> **Brief**
Across the entries that follow, count the lines with the string "build" and reply with that count alone.

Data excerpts
----------
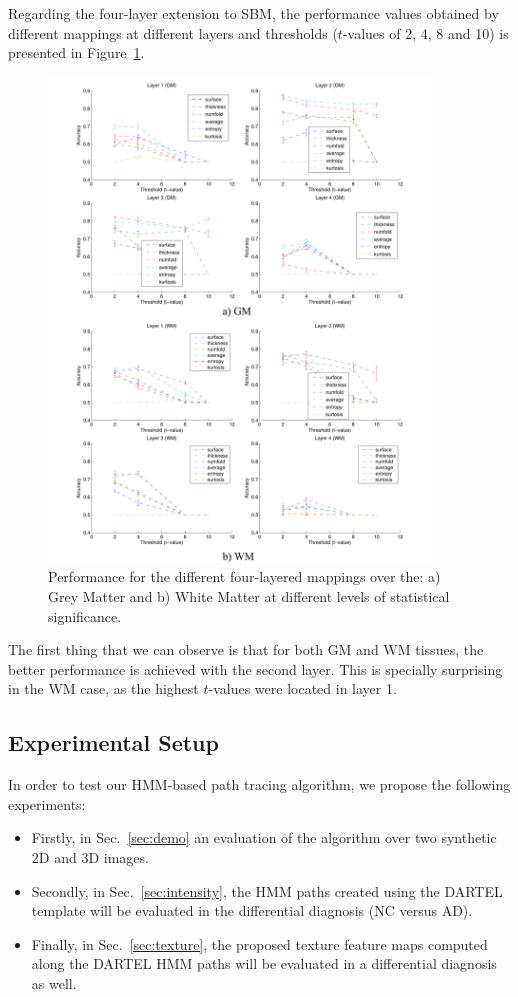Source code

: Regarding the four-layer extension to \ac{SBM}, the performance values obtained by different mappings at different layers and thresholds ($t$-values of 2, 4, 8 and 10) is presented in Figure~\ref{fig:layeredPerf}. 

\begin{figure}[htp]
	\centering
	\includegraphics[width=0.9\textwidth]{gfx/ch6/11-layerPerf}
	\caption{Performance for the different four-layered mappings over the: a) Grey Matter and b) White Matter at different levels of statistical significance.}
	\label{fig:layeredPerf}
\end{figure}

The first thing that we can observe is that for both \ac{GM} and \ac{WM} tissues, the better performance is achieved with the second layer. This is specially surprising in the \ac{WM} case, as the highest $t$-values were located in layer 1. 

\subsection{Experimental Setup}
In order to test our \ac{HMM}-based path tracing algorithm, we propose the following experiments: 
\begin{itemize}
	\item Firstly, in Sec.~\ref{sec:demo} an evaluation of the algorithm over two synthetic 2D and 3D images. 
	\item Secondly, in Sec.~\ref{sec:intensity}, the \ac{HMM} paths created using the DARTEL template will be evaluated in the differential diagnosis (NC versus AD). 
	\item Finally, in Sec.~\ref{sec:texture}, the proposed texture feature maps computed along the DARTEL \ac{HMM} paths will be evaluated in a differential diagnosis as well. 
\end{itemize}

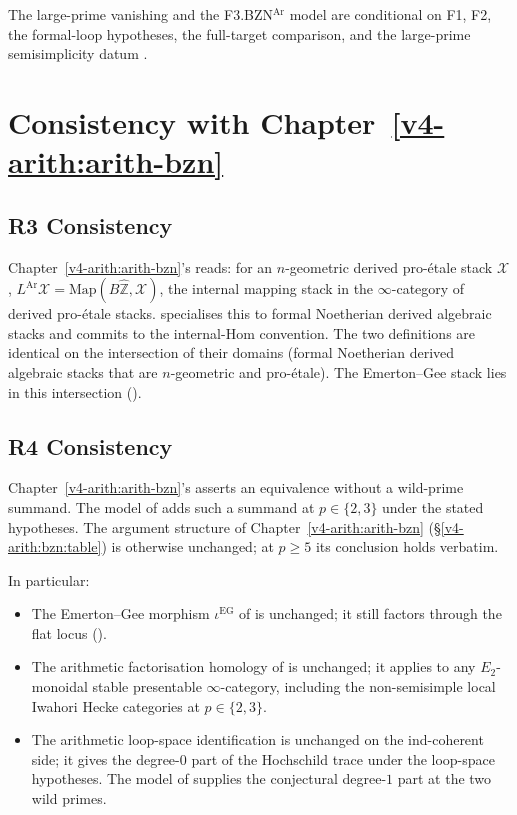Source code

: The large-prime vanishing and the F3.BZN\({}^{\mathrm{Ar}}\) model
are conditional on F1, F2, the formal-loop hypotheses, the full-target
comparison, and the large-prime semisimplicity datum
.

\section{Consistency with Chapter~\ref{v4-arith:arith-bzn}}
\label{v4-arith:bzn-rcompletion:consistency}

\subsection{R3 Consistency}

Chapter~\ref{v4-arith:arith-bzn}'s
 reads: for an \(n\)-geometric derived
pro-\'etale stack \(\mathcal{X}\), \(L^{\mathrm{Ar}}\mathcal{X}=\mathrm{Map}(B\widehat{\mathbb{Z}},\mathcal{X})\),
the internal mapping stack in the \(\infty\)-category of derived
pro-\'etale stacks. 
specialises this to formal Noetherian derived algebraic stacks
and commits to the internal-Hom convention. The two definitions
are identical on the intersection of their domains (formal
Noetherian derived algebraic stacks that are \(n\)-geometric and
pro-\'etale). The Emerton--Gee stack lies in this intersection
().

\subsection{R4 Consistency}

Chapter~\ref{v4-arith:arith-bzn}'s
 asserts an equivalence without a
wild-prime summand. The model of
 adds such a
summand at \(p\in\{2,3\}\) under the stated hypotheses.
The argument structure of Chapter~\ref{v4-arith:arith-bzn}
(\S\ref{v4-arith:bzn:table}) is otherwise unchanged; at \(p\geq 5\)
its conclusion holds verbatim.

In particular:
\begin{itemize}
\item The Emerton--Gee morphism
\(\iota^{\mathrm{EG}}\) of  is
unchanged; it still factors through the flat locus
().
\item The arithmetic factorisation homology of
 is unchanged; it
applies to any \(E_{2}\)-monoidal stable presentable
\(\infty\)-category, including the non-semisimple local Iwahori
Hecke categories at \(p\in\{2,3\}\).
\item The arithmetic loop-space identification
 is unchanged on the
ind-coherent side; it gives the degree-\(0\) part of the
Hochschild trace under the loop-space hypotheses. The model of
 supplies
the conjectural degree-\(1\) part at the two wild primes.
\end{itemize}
----------
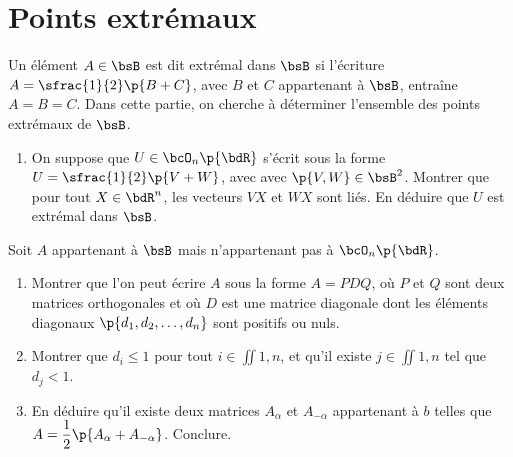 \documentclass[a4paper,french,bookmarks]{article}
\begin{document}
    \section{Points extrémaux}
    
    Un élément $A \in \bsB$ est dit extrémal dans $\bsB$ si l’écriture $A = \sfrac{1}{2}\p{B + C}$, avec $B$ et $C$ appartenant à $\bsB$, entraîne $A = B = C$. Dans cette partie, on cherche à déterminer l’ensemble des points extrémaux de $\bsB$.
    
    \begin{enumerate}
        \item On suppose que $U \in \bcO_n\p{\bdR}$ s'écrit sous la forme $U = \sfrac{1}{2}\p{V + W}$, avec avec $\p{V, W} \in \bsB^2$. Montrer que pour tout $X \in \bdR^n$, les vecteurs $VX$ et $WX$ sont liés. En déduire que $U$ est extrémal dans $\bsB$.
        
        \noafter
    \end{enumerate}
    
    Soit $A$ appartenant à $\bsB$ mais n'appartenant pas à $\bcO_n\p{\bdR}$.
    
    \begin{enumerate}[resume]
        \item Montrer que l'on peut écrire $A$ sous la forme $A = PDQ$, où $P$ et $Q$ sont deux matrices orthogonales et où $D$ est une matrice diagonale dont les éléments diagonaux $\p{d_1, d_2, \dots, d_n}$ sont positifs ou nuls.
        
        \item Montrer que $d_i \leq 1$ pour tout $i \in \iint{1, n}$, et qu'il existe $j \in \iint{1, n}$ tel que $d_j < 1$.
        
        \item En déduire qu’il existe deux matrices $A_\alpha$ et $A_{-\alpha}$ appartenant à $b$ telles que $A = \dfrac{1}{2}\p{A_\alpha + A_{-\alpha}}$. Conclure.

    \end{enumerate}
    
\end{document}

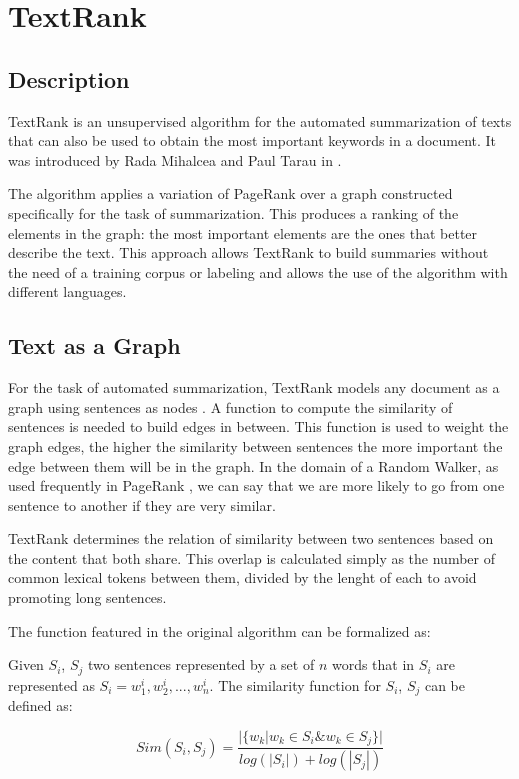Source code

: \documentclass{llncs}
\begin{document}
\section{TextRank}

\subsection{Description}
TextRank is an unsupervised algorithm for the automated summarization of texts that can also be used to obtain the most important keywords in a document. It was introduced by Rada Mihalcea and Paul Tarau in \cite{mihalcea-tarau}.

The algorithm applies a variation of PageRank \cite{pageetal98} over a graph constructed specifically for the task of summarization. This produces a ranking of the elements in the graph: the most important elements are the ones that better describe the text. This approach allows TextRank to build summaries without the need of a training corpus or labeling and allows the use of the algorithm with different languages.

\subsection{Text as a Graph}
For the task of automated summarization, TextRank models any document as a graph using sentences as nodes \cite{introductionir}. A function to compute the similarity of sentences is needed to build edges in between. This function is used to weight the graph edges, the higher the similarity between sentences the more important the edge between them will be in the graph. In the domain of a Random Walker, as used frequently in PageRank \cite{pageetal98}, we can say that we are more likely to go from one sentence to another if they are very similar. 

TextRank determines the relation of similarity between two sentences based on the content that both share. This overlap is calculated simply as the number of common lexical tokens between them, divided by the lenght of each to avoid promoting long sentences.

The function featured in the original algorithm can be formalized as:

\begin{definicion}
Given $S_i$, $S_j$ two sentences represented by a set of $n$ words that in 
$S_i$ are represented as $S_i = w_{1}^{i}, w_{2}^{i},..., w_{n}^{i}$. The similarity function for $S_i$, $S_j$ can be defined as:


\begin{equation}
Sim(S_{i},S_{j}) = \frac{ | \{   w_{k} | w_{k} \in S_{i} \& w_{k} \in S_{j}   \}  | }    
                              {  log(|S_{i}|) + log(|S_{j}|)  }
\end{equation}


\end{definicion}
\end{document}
----------
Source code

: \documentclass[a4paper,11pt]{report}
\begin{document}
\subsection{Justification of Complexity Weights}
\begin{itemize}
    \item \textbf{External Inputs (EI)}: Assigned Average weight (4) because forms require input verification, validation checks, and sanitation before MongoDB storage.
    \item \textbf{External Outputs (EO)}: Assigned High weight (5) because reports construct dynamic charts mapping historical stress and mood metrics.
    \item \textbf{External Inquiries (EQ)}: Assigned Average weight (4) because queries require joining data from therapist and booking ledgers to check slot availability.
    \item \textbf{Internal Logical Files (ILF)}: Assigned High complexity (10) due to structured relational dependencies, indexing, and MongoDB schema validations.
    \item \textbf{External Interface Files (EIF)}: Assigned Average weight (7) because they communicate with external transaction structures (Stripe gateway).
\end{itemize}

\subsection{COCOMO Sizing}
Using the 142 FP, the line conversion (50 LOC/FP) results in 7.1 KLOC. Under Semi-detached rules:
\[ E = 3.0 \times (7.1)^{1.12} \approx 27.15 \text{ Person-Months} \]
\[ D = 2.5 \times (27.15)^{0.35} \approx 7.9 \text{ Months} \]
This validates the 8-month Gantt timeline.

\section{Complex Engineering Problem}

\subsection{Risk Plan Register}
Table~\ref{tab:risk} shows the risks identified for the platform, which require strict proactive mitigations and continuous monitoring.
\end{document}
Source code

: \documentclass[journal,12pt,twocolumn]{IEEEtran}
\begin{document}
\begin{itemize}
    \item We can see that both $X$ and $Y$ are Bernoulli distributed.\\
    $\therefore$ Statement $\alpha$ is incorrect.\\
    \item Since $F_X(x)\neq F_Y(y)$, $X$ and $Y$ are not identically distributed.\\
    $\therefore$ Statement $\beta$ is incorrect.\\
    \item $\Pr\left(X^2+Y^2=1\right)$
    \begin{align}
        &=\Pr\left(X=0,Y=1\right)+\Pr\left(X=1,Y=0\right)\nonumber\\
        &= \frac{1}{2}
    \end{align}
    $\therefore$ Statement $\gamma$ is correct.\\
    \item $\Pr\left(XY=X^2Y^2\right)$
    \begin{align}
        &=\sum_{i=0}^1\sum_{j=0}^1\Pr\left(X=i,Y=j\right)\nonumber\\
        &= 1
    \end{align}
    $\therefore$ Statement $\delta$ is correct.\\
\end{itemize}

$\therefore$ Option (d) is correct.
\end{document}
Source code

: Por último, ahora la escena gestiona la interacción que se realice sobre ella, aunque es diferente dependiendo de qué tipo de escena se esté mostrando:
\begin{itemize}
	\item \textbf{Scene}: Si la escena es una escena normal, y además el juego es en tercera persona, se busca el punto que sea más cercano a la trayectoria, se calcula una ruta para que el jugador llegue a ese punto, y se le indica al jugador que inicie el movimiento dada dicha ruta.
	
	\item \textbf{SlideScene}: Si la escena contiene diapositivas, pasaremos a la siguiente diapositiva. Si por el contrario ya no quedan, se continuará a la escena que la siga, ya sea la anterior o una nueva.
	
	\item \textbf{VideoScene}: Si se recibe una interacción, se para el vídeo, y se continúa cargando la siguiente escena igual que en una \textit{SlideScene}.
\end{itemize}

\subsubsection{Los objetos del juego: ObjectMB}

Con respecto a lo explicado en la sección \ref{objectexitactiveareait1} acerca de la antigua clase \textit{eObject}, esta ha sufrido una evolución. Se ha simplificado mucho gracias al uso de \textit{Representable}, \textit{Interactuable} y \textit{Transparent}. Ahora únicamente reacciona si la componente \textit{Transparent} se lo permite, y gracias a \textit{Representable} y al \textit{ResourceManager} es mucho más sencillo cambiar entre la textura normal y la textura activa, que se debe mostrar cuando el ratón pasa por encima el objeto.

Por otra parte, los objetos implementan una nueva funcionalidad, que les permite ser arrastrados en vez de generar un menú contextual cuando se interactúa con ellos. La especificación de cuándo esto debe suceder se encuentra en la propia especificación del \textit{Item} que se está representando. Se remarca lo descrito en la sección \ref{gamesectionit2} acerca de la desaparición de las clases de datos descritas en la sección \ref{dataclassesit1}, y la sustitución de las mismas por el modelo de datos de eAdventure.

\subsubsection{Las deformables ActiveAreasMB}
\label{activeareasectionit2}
----------
> **Your solution**
2